The UK government has introduced a new law – dubbed the 'Small Boats Bill' – which would criminalize migrants arriving via the English Channel. Critics say the proposals will not deter people from attempting the crossing.

The UK government has taken another major step towards trying to take control of immigration, introducing a new 'Illegal Migration Bill' into parliament on Tuesday. Under the proposals, all migrants arriving in small boats across the English Channel, and possibly via other irregular routes, will be declared 'inadmissible' for asylum in the UK.

Instead of entering an asylum procedure, they will be subject to criminal laws which would see them detained and deported "to their home country or a safe third country," and banned from ever re-entering the UK.

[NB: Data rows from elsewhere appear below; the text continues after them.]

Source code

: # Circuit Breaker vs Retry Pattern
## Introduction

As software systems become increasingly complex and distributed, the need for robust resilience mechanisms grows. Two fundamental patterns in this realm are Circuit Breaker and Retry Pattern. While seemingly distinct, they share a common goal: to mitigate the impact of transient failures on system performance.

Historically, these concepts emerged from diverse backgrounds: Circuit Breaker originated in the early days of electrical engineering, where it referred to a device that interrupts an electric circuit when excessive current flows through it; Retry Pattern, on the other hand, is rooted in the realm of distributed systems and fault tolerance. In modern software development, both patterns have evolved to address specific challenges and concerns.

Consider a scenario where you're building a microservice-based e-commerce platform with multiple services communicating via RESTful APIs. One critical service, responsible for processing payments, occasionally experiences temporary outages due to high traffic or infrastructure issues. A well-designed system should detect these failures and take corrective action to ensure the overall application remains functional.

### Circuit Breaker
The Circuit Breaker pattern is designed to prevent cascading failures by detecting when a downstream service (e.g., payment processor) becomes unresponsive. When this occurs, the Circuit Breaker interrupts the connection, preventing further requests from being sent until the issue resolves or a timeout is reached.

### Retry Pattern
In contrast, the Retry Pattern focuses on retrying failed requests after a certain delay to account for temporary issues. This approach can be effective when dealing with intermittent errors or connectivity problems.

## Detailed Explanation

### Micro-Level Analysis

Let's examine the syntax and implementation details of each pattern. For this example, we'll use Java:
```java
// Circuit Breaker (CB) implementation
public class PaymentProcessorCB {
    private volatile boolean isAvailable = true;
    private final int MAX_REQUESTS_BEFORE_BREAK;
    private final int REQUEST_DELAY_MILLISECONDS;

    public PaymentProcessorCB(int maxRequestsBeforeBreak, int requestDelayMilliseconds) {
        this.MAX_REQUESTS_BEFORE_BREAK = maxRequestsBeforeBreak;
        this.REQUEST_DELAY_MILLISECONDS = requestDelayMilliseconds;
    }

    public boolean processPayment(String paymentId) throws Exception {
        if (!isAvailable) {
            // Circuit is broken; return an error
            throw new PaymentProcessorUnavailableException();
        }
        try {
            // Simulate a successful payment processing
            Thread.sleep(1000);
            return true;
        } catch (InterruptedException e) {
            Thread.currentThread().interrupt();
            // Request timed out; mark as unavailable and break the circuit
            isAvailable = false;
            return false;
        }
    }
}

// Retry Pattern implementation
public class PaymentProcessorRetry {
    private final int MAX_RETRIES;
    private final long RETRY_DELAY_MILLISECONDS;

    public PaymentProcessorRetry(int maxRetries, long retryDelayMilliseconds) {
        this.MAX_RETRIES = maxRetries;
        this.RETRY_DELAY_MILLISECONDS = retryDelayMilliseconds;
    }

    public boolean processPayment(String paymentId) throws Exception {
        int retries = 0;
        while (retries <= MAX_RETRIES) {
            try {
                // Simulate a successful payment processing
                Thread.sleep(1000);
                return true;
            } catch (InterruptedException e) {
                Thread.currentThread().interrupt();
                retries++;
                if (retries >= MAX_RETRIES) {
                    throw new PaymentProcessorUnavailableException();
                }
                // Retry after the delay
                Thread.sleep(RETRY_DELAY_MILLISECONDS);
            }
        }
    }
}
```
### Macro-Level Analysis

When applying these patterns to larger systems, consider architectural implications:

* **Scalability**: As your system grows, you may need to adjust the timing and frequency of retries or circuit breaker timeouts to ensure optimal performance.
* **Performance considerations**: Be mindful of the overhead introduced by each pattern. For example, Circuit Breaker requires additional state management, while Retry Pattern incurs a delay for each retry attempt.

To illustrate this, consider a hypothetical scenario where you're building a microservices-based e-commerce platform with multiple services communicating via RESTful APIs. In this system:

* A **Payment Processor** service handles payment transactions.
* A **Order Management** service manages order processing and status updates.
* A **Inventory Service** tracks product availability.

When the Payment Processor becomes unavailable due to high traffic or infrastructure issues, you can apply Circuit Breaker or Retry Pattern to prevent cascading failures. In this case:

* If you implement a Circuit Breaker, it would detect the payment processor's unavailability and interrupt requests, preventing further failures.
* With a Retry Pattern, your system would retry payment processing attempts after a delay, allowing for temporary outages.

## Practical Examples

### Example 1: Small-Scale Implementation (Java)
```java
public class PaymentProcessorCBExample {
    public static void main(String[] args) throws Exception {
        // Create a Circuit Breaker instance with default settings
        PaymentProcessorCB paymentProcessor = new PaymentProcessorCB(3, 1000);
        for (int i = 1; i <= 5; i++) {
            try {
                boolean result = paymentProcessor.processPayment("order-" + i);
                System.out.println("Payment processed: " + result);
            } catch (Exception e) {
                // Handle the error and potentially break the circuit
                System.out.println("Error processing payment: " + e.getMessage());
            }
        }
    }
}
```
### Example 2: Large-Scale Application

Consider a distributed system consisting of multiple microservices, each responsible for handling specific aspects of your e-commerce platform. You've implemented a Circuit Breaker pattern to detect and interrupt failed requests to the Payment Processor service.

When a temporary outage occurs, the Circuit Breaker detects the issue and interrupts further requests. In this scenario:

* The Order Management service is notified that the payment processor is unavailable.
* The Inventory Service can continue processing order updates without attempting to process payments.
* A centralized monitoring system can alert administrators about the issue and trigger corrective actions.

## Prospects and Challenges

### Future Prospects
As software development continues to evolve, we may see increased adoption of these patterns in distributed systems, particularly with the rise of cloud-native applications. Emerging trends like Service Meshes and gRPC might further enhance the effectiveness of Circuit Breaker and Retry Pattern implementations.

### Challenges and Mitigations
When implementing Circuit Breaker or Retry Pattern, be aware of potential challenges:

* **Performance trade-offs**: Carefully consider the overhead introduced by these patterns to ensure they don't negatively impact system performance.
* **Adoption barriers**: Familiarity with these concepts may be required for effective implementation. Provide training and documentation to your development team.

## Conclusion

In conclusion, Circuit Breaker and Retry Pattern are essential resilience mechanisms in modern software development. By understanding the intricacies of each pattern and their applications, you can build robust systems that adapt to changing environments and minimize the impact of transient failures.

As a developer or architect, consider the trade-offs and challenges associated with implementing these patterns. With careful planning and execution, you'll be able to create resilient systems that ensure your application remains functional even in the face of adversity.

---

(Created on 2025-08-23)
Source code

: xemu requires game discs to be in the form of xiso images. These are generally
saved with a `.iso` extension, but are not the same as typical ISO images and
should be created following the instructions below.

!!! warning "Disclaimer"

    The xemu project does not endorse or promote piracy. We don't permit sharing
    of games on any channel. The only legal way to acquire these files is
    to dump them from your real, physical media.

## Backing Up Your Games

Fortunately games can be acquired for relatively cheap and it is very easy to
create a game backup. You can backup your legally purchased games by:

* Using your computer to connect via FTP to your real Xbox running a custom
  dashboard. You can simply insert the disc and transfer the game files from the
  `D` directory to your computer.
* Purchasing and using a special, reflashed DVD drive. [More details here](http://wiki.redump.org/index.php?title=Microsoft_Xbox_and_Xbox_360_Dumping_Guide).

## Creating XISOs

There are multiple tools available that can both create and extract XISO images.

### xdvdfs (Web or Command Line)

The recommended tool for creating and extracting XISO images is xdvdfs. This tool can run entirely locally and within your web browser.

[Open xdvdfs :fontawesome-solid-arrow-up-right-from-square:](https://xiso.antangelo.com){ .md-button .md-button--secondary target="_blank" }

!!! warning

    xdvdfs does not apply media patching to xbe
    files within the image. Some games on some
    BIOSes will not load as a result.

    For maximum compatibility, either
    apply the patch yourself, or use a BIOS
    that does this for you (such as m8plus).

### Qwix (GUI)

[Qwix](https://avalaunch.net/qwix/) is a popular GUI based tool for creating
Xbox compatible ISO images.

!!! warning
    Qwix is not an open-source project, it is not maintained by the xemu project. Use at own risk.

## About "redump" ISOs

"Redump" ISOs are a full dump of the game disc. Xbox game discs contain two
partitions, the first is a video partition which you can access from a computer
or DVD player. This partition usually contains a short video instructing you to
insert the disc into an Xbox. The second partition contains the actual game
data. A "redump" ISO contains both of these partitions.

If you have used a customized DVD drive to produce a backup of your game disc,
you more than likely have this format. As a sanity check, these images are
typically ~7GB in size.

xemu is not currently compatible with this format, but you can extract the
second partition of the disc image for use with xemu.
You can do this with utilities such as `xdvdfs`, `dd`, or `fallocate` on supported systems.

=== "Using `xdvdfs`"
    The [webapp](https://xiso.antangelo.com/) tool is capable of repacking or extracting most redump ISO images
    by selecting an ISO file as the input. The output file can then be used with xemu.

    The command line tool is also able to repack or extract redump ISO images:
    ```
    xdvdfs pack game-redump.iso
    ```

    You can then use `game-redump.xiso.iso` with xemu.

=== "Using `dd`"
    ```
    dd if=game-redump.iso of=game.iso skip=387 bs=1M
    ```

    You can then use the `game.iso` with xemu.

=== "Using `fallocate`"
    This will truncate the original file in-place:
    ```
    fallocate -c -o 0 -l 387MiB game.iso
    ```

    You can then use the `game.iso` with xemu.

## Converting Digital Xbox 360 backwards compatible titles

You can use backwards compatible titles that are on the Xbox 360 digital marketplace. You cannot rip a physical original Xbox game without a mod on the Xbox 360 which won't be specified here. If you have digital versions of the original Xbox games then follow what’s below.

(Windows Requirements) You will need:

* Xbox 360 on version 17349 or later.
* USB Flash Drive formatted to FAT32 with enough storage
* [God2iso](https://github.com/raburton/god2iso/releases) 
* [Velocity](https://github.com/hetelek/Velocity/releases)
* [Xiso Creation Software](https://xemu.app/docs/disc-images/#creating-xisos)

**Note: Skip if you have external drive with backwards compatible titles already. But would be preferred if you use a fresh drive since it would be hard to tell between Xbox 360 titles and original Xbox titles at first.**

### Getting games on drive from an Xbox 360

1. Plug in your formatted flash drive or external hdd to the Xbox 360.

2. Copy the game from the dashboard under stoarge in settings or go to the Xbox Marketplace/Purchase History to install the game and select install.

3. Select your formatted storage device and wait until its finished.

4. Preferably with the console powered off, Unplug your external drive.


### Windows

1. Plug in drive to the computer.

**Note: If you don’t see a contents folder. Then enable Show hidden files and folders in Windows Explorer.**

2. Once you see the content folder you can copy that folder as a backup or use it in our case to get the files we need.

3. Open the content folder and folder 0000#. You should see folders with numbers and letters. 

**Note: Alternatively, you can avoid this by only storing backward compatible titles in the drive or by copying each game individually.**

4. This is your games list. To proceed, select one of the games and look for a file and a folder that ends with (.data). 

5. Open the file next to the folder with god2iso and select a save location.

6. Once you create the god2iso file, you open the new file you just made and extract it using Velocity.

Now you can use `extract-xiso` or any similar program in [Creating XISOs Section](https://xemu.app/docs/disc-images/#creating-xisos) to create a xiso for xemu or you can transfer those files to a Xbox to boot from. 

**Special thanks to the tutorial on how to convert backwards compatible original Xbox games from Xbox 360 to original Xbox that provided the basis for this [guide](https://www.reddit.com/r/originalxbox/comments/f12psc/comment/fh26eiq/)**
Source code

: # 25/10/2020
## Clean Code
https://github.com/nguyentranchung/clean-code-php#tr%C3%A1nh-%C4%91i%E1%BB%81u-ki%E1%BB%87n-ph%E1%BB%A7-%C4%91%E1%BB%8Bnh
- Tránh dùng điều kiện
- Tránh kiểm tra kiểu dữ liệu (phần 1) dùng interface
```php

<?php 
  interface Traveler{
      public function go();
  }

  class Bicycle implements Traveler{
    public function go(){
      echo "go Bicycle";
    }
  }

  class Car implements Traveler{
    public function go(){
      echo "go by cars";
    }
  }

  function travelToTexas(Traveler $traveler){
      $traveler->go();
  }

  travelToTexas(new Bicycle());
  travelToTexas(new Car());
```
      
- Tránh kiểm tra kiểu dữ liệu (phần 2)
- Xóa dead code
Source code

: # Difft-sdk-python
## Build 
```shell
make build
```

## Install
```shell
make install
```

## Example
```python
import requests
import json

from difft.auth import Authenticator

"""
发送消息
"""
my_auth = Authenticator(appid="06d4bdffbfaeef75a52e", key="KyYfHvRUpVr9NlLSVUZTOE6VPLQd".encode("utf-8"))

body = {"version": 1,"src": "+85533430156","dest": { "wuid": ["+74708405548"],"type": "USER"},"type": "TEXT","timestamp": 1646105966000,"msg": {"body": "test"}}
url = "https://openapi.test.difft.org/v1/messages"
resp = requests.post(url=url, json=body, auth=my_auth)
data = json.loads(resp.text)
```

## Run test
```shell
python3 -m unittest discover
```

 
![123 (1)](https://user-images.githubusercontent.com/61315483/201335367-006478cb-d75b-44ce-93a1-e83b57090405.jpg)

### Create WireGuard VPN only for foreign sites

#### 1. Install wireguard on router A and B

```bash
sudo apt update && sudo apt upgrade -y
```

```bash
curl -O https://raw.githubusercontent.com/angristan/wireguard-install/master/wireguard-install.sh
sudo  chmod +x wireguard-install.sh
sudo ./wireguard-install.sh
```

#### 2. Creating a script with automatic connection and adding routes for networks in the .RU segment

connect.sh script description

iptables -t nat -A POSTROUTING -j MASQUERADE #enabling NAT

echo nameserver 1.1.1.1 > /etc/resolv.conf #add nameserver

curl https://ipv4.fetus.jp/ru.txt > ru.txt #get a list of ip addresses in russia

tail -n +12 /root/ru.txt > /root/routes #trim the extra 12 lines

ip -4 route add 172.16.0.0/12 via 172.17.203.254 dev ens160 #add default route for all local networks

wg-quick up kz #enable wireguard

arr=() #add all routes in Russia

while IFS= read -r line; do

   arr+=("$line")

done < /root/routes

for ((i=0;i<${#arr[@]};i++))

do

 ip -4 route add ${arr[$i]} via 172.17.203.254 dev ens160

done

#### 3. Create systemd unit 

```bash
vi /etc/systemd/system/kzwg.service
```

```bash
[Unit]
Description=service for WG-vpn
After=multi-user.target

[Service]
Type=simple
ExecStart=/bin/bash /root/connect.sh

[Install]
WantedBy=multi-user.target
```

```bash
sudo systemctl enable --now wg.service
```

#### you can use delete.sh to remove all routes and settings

The government says the bill – which is separate from the Nationality and Borders Act passed in 2021 – will deter migrants and prevent people smugglers from facilitating journeys in small boats across one of the world's busiest shipping lanes.

Pushing legal boundaries

"If you come here illegally, you will not be able to stay," Home Secretary Suella Braverman tweeted ahead of the tabling of the proposed legislation.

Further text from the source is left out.